The task
In the data below, which lines hold "Technologies"? Copy every one.

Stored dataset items
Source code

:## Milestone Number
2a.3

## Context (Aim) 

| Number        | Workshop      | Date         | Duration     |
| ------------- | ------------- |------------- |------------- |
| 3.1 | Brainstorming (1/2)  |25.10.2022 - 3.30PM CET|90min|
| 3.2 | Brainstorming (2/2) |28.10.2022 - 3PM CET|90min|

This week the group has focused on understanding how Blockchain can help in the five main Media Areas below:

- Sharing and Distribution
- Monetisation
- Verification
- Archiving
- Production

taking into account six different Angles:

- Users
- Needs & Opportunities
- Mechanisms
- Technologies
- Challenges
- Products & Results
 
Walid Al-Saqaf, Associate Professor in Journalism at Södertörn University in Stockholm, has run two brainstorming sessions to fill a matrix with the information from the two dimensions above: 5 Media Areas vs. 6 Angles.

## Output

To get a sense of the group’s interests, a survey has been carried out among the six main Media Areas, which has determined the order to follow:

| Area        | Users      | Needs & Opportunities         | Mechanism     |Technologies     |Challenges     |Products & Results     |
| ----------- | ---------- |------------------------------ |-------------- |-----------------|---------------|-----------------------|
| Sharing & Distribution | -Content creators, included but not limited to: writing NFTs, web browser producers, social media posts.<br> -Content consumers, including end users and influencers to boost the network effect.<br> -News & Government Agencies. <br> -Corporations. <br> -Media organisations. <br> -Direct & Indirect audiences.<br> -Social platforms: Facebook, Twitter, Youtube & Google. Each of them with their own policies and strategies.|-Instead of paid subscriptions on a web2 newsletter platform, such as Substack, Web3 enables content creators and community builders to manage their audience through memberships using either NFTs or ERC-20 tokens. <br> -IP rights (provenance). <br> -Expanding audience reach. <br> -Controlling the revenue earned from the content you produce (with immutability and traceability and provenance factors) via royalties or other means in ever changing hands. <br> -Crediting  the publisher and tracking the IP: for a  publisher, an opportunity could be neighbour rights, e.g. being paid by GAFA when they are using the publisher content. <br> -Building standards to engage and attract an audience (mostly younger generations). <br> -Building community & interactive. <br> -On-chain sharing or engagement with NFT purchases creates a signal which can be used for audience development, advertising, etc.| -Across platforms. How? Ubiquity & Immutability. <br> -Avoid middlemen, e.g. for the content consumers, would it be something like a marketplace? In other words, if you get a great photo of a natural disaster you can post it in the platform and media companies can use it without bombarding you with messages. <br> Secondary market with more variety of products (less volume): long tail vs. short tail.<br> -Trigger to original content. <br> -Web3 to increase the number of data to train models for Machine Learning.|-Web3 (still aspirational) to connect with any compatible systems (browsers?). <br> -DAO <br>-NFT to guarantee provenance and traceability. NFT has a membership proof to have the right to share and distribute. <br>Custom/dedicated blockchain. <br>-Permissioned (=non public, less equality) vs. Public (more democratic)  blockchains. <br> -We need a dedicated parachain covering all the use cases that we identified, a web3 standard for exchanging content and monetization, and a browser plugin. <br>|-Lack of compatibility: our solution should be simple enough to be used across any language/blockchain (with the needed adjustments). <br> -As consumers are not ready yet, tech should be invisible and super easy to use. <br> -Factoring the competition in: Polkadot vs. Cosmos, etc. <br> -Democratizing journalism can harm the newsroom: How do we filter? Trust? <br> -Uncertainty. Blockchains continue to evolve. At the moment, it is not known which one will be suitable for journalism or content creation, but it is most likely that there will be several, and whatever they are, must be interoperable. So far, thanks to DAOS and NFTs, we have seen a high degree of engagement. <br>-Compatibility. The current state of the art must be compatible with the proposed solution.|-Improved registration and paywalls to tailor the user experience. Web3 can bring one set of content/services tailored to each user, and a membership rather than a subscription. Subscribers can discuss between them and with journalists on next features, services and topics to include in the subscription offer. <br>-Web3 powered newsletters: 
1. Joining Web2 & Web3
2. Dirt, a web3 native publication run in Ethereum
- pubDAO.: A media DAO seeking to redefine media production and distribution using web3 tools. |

Written solution
- Technologies
| Area        | Users      | Needs & Opportunities         | Mechanism     |Technologies     |Challenges     |Products & Results     |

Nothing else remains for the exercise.